Boost logo

Boost :

From: Preston A. Elder (prez_at_[hidden])
Date: 2005-04-26 11:42:00


Hey all,

I've been working on something to reverse boost::format, using regex
mainly.

So say you're working with IRC, and to create the server line, you use a
boost::format of:
SERVER %1% %2% :%3%

The expanded string might be:
SERVER test.neuromancy.net 1 :My test IRC server

To un-do it you would need a regex of:
SERVER ([-.[:alnum:]]+) ([[:digit:]]+) :(.*)

My unformatter (right now, part of my Mantra project) allows you to
specify the format string, and the expanded version of that string, and
populate a map with what each formatting token is (assuming you have
your formatting tokens numbered, it doesn't work if you don't).

It does handle formatting args (ie. %1$3.2f% or %1|-20s|%), however it
does not validate them, just handles them in the regex. It also allows
you to specify your own regex's to be used to read certain arguments, so
for example you could do:
mantra::unformat fmt;
fmt.ElementRegex(1, "[-.[:alnum:]]+");
fmt.ElementRegex(2, "[[:digit:]]+");

A 'default' unformatting regex may also be specified (it defaults to
".*") (which can be specified as a constructor argument, or using
DefaultRegex).
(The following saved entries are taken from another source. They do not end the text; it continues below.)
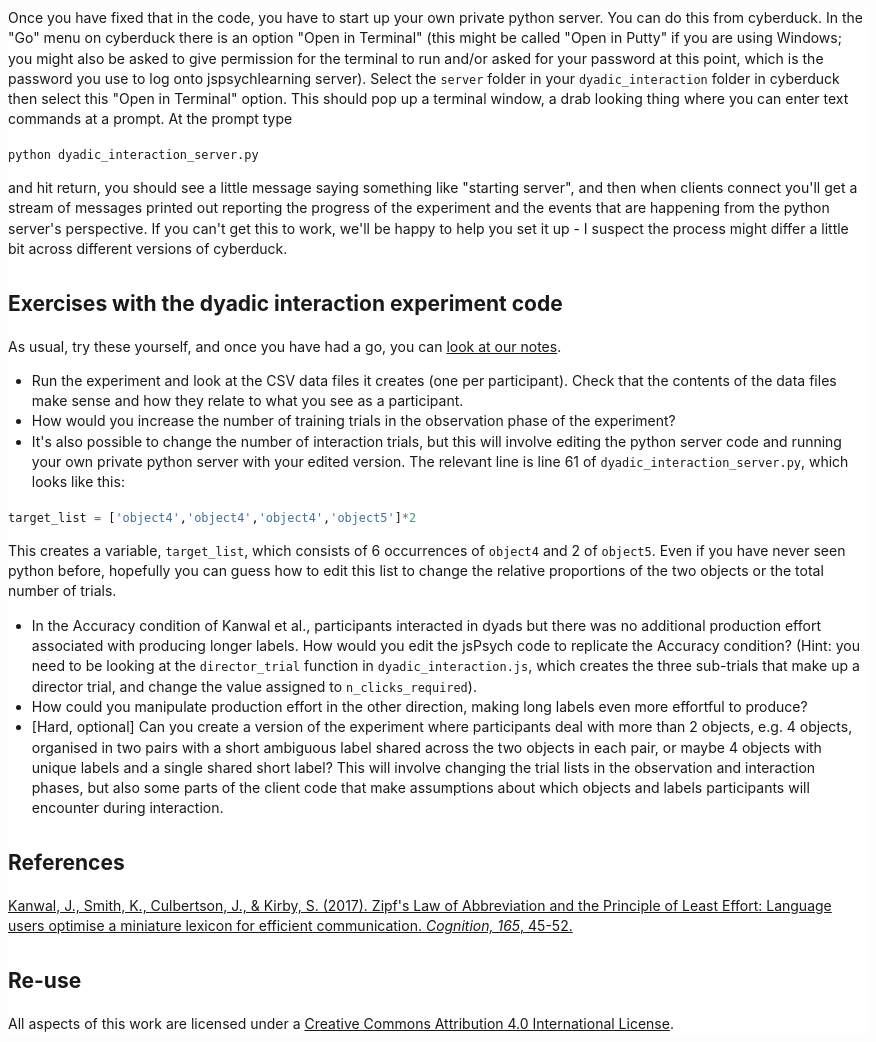 Once you have fixed that in the code, you have to start up your own private python server. You can do this from cyberduck. In the "Go" menu on cyberduck there is an option "Open in Terminal" (this might be called "Open in Putty" if you are using Windows; you might also be asked to give permission for the terminal to run and/or asked for your password at this point, which is the password you use to log onto jspsychlearning server). Select the `server` folder in your `dyadic_interaction` folder in cyberduck then select this "Open in Terminal" option. This should pop up a terminal window, a drab looking thing where you can enter text commands at a prompt. At the prompt type
```
python dyadic_interaction_server.py
```
and hit return, you should see a little message saying something like "starting server", and then when clients connect you'll get a stream of messages printed out reporting the progress of the experiment and the events that are happening from the python server's perspective. If you can't get this to work, we'll be happy to help you set it up - I suspect the process might differ a little bit across different versions of cyberduck.


## Exercises with the dyadic interaction experiment code

As usual, try these yourself, and once you have had a go, you can [look at our notes](oels_practical_wk10_notes.md).

- Run the experiment and look at the CSV data files it creates (one per participant). Check that the contents of the data files make sense and how they relate to what you see as a participant.
- How would you increase the number of training trials in the observation phase of the experiment?
- It's also possible to change the number of interaction trials, but this will involve editing the python server code and running your own private python server with your edited version. The relevant line is line 61 of `dyadic_interaction_server.py`, which looks like this:
```python
target_list = ['object4','object4','object4','object5']*2
```
This creates a variable, `target_list`, which consists of 6 occurrences of `object4` and 2 of `object5`. Even if you have never seen python before, hopefully you can guess how to edit this list to change the relative proportions of the two objects or the total number of trials.
- In the Accuracy condition of Kanwal et al., participants interacted in dyads but there was no additional production effort associated with producing longer labels. How would you edit the jsPsych code to replicate the Accuracy condition? (Hint: you need to be looking at the `director_trial` function in `dyadic_interaction.js`, which creates the three sub-trials that make up a director trial, and change the value assigned to `n_clicks_required`).
- How could you manipulate production effort in the other direction, making long labels even more effortful to produce?
- [Hard, optional] Can you create a version of the experiment where participants deal with more than 2 objects, e.g. 4 objects, organised in two pairs with a short ambiguous label shared across the two objects in each pair, or maybe 4 objects with unique labels and a single shared short label? This will involve changing the trial lists in the observation and interaction phases, but also some parts of the client code that make assumptions about which objects and labels participants will encounter during interaction.


## References

[Kanwal, J., Smith, K., Culbertson, J., & Kirby, S. (2017). Zipf's Law of Abbreviation and the Principle of Least Effort: Language users optimise a miniature lexicon for efficient communication. *Cognition, 165*, 45-52.](https://doi.org/10.1016/j.cognition.2017.05.001)

## Re-use

All aspects of this work are licensed under a [Creative Commons Attribution 4.0 International License](http://creativecommons.org/licenses/by/4.0/).
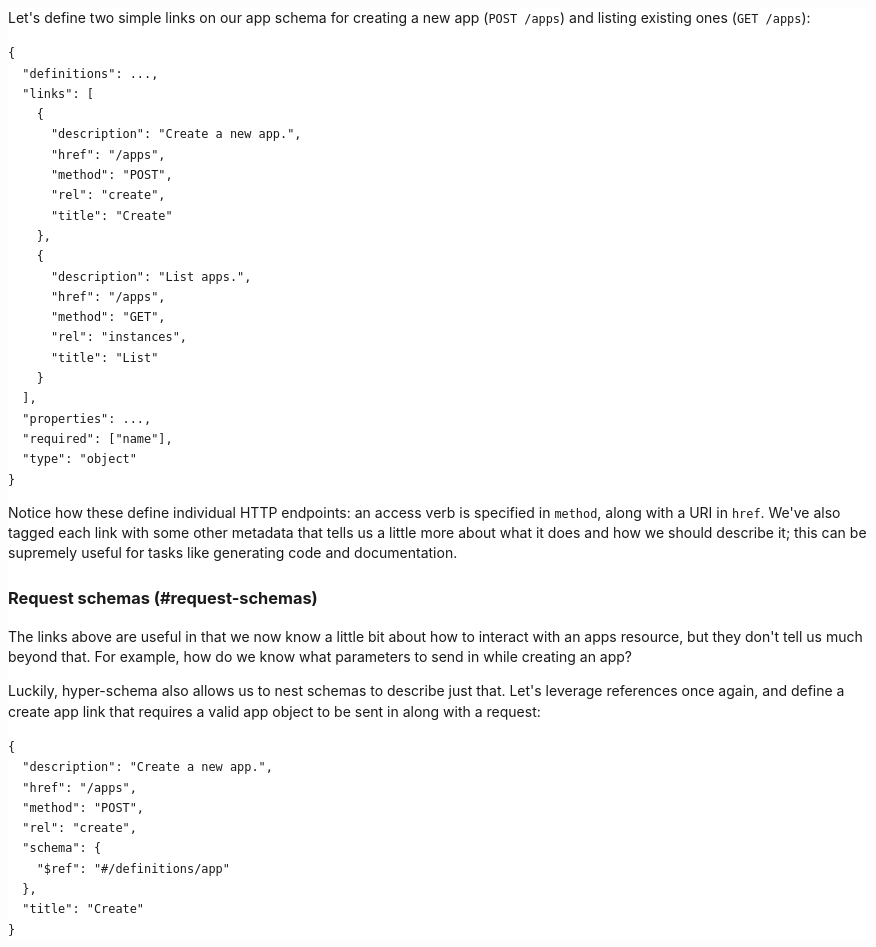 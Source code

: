 Let's define two simple links on our app schema for creating a new app (`POST /apps`) and listing existing ones (`GET /apps`):

```
{
  "definitions": ...,
  "links": [
    {
      "description": "Create a new app.",
      "href": "/apps",
      "method": "POST",
      "rel": "create",
      "title": "Create"
    },
    {
      "description": "List apps.",
      "href": "/apps",
      "method": "GET",
      "rel": "instances",
      "title": "List"
    }
  ],
  "properties": ...,
  "required": ["name"],
  "type": "object"
}
```

Notice how these define individual HTTP endpoints: an access verb is specified in `method`, along with a URI in `href`. We've also tagged each link with some other metadata that tells us a little more about what it does and how we should describe it; this can be supremely useful for tasks like generating code and documentation.

### Request schemas (#request-schemas)

The links above are useful in that we now know a little bit about how to interact with an apps resource, but they don't tell us much beyond that. For example, how do we know what parameters to send in while creating an app?

Luckily, hyper-schema also allows us to nest schemas to describe just that. Let's leverage references once again, and define a create app link that requires a valid app object to be sent in along with a request:

```
{
  "description": "Create a new app.",
  "href": "/apps",
  "method": "POST",
  "rel": "create",
  "schema": {
    "$ref": "#/definitions/app"
  },
  "title": "Create"
}
```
I've also made a convenient way to do all of the above
more or less inline, inspired by boost::format, with:
(mantra::unformat(".*") % "[-.[:alnum:]]+" % "[[:digit:]]+")

My reason for posting this is, I wanted someone else to tell me if there
is a better way than the way I am using to do all of this, or is there a
better regex than what I'm using to pull out the formatting strings.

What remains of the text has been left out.